O Estado de São Paulo – Caderno 2
12 de dezembro de 2016
por Vanessa Barbara
Odeio meditação guiada sem sininho no final. Você fica “acabou? acabou?” e aí decide espiar o celular, então o sujeito volta a falar com aquela voz de bondade suprema e você se sente meio errada, aí depois acaba de verdade, ninguém te avisa e você fica lá meio tensa sem saber se já pode voltar a nervosar.
Fico imaginando se existe uma meditação específica para lidar com isso. Porque tem de tudo: meditação para aceitar a morte, para liberar frustrações, para o exercício da gentileza, para se conectar com o seu futuro self, para aliviar a dor da solidão, para abrir o terceiro olho, para encontrar o seu propósito, para “abraçar a energia da águia”, para dissolver-se num coração abundante, para conectar-se a um floco de neve; há meditações para se fazer sentado, deitado, andando, almoçando, correndo ou grávida.
No aplicativo Insight Timer, há pelo menos dezesseis meditações guiadas em que você se imagina como uma montanha (sempre fico nervosa porque não me acho uma boa montanha) e inúmeras em que é preciso visualizar seus órgãos internos sorrindo. A mais engraçada que eu fiz, na qual meu duodeno gargalhou à beça, foi um escaneamento corporal da modalidade loving-kindness (compaixão). Durante a prática, me pediram que eu fosse grata ao trabalho duro de meus músculos faciais, e que considerasse o sofrimento de ser um dos meus ombros. Pediram que eu enviasse apreciação à dura tarefa de digerir os alimentos e sentisse compaixão pela minha pélvis.
Não sei se fui um bom ombro nem se agradeci o suficiente, e de novo fiquei insegura.
Um dos momentos mais tensos da meditação é quando está tudo calmo e pacífico, você deitada no chão da sala visualizando um lago cristalino num dia de sol, o ar entrando e saindo dos pulmões, o coração batendo quarenta vezes por minuto, quando de repente vem um espirro. Súbito. Forte. É possível que vários ataques cardíacos fatais tenham sido registrados nesse momento. (Causa mortis: espirrou durante a meditação.) Você se desestrutura inteira e passa o resto da prática com medo de que aconteça de novo. Ainda não encontrei meditações específicas para aceitar a iminência de espirros neste mundo tão repleto de ameaças, mas deve haver.

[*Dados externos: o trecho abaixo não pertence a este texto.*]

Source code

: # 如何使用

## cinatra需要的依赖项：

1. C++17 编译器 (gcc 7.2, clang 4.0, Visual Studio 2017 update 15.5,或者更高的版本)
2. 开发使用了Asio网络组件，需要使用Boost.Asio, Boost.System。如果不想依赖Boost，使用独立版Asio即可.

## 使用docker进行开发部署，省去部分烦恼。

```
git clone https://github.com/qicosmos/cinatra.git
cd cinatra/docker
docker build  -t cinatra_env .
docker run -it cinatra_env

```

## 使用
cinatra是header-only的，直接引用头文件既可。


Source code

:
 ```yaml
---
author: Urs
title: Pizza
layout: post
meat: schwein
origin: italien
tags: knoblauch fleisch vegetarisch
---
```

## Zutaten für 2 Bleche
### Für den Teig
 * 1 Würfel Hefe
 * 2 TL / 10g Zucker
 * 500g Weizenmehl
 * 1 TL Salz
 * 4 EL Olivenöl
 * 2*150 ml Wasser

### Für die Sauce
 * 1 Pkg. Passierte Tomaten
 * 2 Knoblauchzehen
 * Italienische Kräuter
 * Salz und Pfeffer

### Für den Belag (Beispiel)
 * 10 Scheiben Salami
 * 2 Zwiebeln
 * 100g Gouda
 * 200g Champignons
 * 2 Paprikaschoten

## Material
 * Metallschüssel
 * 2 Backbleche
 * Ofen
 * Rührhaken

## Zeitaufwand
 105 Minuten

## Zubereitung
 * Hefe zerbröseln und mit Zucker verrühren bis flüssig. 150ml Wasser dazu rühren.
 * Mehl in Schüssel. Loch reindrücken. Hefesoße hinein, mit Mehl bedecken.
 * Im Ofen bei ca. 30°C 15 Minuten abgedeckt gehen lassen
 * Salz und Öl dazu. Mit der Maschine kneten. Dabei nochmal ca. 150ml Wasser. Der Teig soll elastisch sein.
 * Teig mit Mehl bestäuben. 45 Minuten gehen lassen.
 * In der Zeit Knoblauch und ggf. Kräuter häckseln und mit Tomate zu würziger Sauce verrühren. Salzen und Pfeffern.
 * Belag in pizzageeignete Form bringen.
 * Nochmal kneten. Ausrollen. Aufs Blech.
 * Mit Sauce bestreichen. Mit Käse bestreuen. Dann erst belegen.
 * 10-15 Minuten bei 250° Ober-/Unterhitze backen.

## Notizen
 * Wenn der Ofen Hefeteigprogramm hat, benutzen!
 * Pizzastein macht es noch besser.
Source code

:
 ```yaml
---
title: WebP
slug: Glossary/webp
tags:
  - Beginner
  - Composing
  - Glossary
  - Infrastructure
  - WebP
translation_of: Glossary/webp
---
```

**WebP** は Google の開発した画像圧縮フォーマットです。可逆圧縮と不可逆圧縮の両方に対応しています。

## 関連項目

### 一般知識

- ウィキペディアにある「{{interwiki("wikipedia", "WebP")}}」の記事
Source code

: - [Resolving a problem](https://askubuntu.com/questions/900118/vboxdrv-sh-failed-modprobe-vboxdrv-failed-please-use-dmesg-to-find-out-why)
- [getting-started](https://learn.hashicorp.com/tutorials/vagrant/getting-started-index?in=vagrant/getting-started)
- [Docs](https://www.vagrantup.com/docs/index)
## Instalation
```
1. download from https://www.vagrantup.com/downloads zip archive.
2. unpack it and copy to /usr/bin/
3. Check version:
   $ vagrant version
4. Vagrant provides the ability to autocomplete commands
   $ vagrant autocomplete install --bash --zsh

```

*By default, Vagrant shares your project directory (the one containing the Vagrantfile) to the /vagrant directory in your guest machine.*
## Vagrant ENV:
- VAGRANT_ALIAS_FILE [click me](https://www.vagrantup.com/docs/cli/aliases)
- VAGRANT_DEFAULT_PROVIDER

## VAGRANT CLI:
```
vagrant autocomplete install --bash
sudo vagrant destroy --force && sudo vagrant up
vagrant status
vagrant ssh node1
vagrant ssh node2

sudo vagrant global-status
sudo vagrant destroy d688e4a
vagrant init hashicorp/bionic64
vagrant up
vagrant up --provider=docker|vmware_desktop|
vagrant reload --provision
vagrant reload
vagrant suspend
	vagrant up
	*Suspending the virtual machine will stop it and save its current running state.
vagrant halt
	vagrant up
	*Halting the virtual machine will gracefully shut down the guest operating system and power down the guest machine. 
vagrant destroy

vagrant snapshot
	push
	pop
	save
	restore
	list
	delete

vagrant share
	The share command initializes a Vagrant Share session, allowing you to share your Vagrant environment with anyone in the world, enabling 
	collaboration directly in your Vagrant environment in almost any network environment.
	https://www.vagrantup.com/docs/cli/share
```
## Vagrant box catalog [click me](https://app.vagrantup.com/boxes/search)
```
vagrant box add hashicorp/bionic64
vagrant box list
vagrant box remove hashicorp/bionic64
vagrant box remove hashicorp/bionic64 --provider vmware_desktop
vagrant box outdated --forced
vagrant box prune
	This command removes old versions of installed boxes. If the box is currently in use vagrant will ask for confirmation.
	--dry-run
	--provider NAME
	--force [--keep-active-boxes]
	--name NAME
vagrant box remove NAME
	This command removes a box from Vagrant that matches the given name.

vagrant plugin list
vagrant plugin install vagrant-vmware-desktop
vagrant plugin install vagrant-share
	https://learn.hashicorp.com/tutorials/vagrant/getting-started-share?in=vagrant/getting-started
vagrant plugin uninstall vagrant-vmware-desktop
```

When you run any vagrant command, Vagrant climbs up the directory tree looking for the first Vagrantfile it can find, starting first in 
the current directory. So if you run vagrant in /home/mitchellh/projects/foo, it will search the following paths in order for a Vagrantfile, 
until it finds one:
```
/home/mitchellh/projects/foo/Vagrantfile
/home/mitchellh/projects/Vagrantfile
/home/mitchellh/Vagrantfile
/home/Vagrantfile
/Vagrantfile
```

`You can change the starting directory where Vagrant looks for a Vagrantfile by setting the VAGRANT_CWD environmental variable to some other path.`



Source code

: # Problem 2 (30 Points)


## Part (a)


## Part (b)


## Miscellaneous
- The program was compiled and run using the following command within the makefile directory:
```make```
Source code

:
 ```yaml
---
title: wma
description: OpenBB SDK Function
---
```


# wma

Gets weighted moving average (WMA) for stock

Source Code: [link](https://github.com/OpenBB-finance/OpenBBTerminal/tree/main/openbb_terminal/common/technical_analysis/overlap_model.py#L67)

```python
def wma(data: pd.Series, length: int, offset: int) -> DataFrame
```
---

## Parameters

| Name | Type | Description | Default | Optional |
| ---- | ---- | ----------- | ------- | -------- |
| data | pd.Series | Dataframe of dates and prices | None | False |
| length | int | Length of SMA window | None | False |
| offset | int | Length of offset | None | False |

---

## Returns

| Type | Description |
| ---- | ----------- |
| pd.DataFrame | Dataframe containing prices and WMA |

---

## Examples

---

E soluços: experimente meditar no meio de uma crise de soluços. (Um amigo meu, tradutor conceituado, tem plena convicção de que para curar soluços basta fechar os olhos e visualizar com afinco o seu próprio diafragma, concentrando-se em detalhes como formato, consistência e cor do músculo.)
Há também meditações não guiadas nas quais a pessoa ouve apenas uma música de fundo e os fatídicos sininhos no início e no final, mas essas costumam me deixar ainda mais insegura de minhas habilidades meditativas.
Pensando nessas dificuldades, minha amiga Paula adotou para si a prática da anarcomeditação, que consiste em nunca se sentir errada. Cansou da meditação? Pode dormir. Também é permitido abrir os olhos, coçar o nariz, deitar quando é meditação sentada e levantar no meio da prática porque sentiu cheiro de feijão. A anarcomeditação é parte do próprio mindfulness, que afinal consiste em suspender o julgamento e aceitar o momento presente.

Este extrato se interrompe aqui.